Immigrant children are using comic books to express their fears of deportation [photos]

Comic books gave rise to Superman and Wonder Woman — and are now giving voice to kids telling their own stories about immigration.

The local group Mighty Writers is helping Philadelphia Latino children create comics to express what it’s like to live while fearing a family member will be deported.

Students surround the tables at the Mighty Writers El Futuro location in South Philly. The tables are covered with paint sets, piles of colored paper, and thought bubbles to help the kids decorate their comic strips.

In some comics, President Donald Trump plays the fool who trips down the stairs. In another, he’s confronted by bears who want him to appreciate nature and discourage a border wall — and turn the president into a cornstalk.

But the majority of the stories kids tell are of U.S. Immigration and Customs Enforcement taking away their parents.

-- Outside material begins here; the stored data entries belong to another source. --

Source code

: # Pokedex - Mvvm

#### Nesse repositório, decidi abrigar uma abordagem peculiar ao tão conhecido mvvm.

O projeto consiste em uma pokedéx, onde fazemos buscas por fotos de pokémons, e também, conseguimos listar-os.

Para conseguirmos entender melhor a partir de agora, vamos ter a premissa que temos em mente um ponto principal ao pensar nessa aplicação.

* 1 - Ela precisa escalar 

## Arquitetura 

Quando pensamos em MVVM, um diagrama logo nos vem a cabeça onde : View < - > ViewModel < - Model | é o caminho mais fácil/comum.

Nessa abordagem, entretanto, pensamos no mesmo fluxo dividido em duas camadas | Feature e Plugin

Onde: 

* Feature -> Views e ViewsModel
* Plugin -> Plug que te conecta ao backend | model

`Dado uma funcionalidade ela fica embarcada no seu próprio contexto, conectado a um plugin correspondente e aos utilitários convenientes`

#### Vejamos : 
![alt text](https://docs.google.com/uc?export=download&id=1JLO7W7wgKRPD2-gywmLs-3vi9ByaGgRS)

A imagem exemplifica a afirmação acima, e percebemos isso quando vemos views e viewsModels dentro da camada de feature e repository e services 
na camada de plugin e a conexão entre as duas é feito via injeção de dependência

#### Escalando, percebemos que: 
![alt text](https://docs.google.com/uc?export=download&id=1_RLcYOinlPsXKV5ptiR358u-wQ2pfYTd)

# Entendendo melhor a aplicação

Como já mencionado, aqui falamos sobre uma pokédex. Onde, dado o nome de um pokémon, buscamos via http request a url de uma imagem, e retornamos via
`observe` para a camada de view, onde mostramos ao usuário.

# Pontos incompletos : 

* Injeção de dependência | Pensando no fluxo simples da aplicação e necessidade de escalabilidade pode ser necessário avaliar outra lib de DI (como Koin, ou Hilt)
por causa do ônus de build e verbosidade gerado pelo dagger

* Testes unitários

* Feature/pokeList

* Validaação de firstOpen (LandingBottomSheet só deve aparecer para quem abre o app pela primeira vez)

Twelve-year-old Alan — we’re using first names only to avoid identifying families subject to deportation — is painting a clay character that will go with his comic strip, and cutting out background paper.

Alan said he enrolled because he wanted to know what to do in case ICE comes and takes his family, even though the classes really are not about that.

“Before coming here, taking the classes, I was very scared,” he said. “I would usually dream about it. And I would, like, wake up very scared, go into my mom’s room and seeing if she’s fine. I’m mostly worried about my family being separated, because I’ve experienced that, like, three times or two.”

Alan said since he’s been coming to the workshop, he’s stopped having those nightmares, especially about his mom and baby sister who’ll be born next month.

“When I came here, [workshop leader] Nora [Litz] told us to draw what we feel and what we think,” the sixth-grader said.